About this exercise - Stop at the line that contains "processed theory $A$". Until then, set down each line of the records exactly, beginning with the first, and skip pictures.

====== Records for this task ======

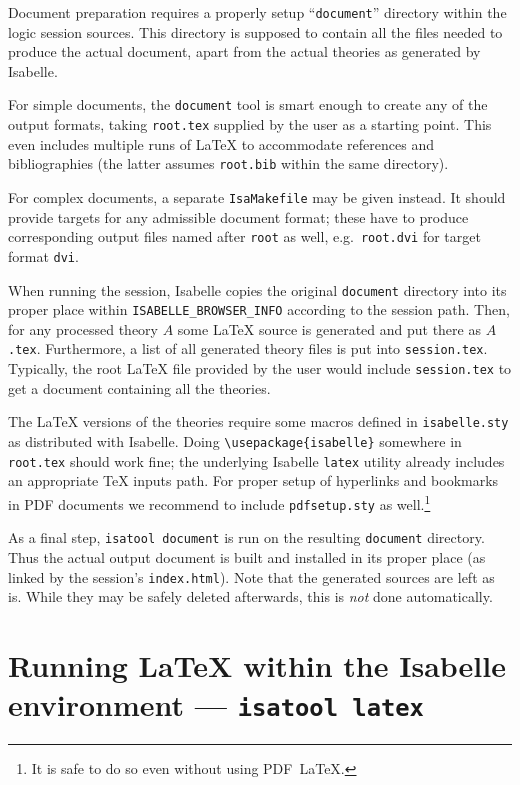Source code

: \medskip Document preparation requires a properly setup ``\texttt{document}''
directory within the logic session sources.  This directory is supposed to
contain all the files needed to produce the actual document, apart from the
actual theories as generated by Isabelle.

\medskip For simple documents, the \texttt{document} tool is smart enough to
create any of the output formats, taking \texttt{root.tex} supplied by the
user as a starting point.  This even includes multiple runs of {\LaTeX} to
accommodate references and bibliographies (the latter assumes
\texttt{root.bib} within the same directory).

For complex documents, a separate \texttt{IsaMakefile} may be given instead.
It should provide targets for any admissible document format; these have to
produce corresponding output files named after \texttt{root} as well, e.g.\ 
\texttt{root.dvi} for target format \texttt{dvi}.

\medskip When running the session, Isabelle copies the original
\texttt{document} directory into its proper place within
\texttt{ISABELLE_BROWSER_INFO} according to the session path.  Then, for any
processed theory $A$ some {\LaTeX} source is generated and put there as
$A$\texttt{.tex}.  Furthermore, a list of all generated theory files is put
into \texttt{session.tex}.  Typically, the root {\LaTeX} file provided by the
user would include \texttt{session.tex} to get a document containing all the
theories.

The {\LaTeX} versions of the theories require some macros defined in
\texttt{isabelle.sty} as distributed with Isabelle.  Doing
\verb,\usepackage{isabelle}, somewhere in \texttt{root.tex} should work fine;
the underlying Isabelle \texttt{latex} utility already includes an appropriate
{\TeX} inputs path.  For proper setup of hyperlinks and bookmarks in PDF
documents we recommend to include \verb,pdfsetup.sty, as well.\footnote{It is
  safe to do so even without using PDF~\LaTeX.}

\medskip As a final step, \texttt{isatool document} is run on the resulting
\texttt{document} directory.  Thus the actual output document is built and
installed in its proper place (as linked by the session's
\texttt{index.html}).  Note that the generated sources are left as is.  While
they may be safely deleted afterwards, this is \emph{not} done automatically.


\section{Running {\LaTeX} within the Isabelle environment --- \texttt{isatool latex}}
\label{sec:tool-latex}

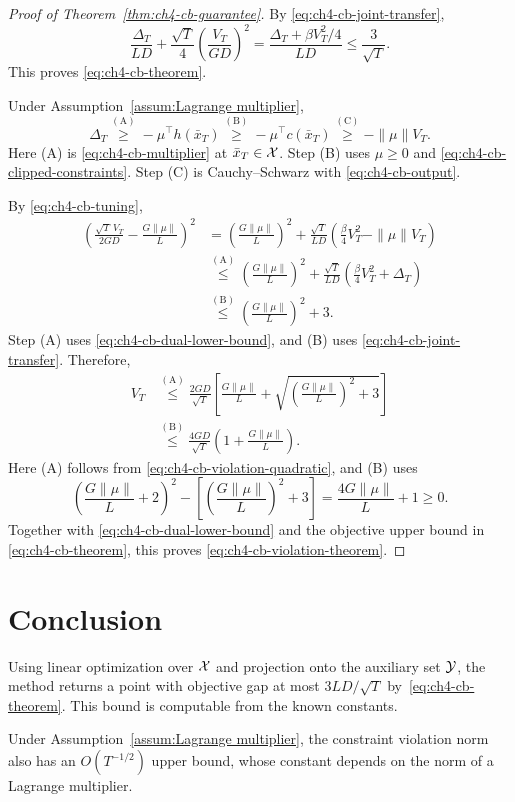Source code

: \begin{proof}[Proof of Theorem~\ref{thm:ch4-cb-guarantee}]
By \eqref{eq:ch4-cb-joint-transfer},
\[
\frac{\Delta_T}{LD}
+\frac{\sqrt T}{4}\left(\frac{V_T}{GD}\right)^2
=\frac{\Delta_T+\beta V_T^2/4}{LD}
\le\frac3{\sqrt T}.
\]
This proves \eqref{eq:ch4-cb-theorem}.

Under Assumption~\ref{assum:Lagrange multiplier},
\begin{equation}\label{eq:ch4-cb-dual-lower-bound}
\Delta_T
\overset{\mathrm{(A)}}{\ge}-\mu^\top h(\bar x_T)
\overset{\mathrm{(B)}}{\ge}-\mu^\top c(\bar x_T)
\overset{\mathrm{(C)}}{\ge}-\|\mu\|V_T.
\end{equation}
\nopagebreak[3]
Here (A) is \eqref{eq:ch4-cb-multiplier} at $\bar x_T\in\X$.
Step (B) uses $\mu\ge0$ and \eqref{eq:ch4-cb-clipped-constraints}.
Step (C) is Cauchy--Schwarz with
\eqref{eq:ch4-cb-output}.

By \eqref{eq:ch4-cb-tuning},
\begin{equation}\label{eq:ch4-cb-violation-quadratic}
\begin{aligned}
\left(\frac{\sqrt T\,V_T}{2GD}-\frac{G\|\mu\|}{L}\right)^2
&=\left(\frac{G\|\mu\|}{L}\right)^2
+\frac{\sqrt T}{LD}\left(\frac\beta4V_T^2-\|\mu\|V_T\right)\\
&\overset{\mathrm{(A)}}{\le}\left(\frac{G\|\mu\|}{L}\right)^2
+\frac{\sqrt T}{LD}\left(\frac\beta4V_T^2+\Delta_T\right)\\
&\overset{\mathrm{(B)}}{\le}\left(\frac{G\|\mu\|}{L}\right)^2+3.
\end{aligned}
\end{equation}
\nopagebreak[3]
Step (A) uses \eqref{eq:ch4-cb-dual-lower-bound}, and (B) uses
\eqref{eq:ch4-cb-joint-transfer}.
Therefore,
\[
\begin{aligned}
V_T
&\overset{\mathrm{(A)}}{\le}\frac{2GD}{\sqrt T}
\left[\frac{G\|\mu\|}{L}
+\sqrt{\left(\frac{G\|\mu\|}{L}\right)^2+3}\right]\\
&\overset{\mathrm{(B)}}{\le}\frac{4GD}{\sqrt T}
\left(1+\frac{G\|\mu\|}{L}\right).
\end{aligned}
\]
\nopagebreak[3]
Here (A) follows from \eqref{eq:ch4-cb-violation-quadratic}, and (B) uses
\[
\left(\frac{G\|\mu\|}{L}+2\right)^2
-\left[\left(\frac{G\|\mu\|}{L}\right)^2+3\right]
=\frac{4G\|\mu\|}{L}+1\ge0.
\]
Together with \eqref{eq:ch4-cb-dual-lower-bound} and the objective upper
bound in \eqref{eq:ch4-cb-theorem}, this proves
\eqref{eq:ch4-cb-violation-theorem}.
\end{proof}

\section{Conclusion}

Using linear optimization over $\X$ and projection onto the auxiliary
set $\Y$, the method returns a point with objective gap at most
$3LD/\sqrt T$ by~\eqref{eq:ch4-cb-theorem}. This bound is computable from
the known constants.

Under Assumption~\ref{assum:Lagrange multiplier}, the constraint violation
norm also has an $O(T^{-1/2})$ upper bound, whose constant depends on
the norm of a Lagrange multiplier.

======

Written response -
Source code

: \medskip Document preparation requires a properly setup ``\texttt{document}''
directory within the logic session sources.  This directory is supposed to
contain all the files needed to produce the actual document, apart from the
actual theories as generated by Isabelle.

\medskip For simple documents, the \texttt{document} tool is smart enough to
create any of the output formats, taking \texttt{root.tex} supplied by the
user as a starting point.  This even includes multiple runs of {\LaTeX} to
accommodate references and bibliographies (the latter assumes
\texttt{root.bib} within the same directory).

For complex documents, a separate \texttt{IsaMakefile} may be given instead.
It should provide targets for any admissible document format; these have to
produce corresponding output files named after \texttt{root} as well, e.g.\ 
\texttt{root.dvi} for target format \texttt{dvi}.

\medskip When running the session, Isabelle copies the original
\texttt{document} directory into its proper place within
\texttt{ISABELLE_BROWSER_INFO} according to the session path.  Then, for any
processed theory $A$ some {\LaTeX} source is generated and put there as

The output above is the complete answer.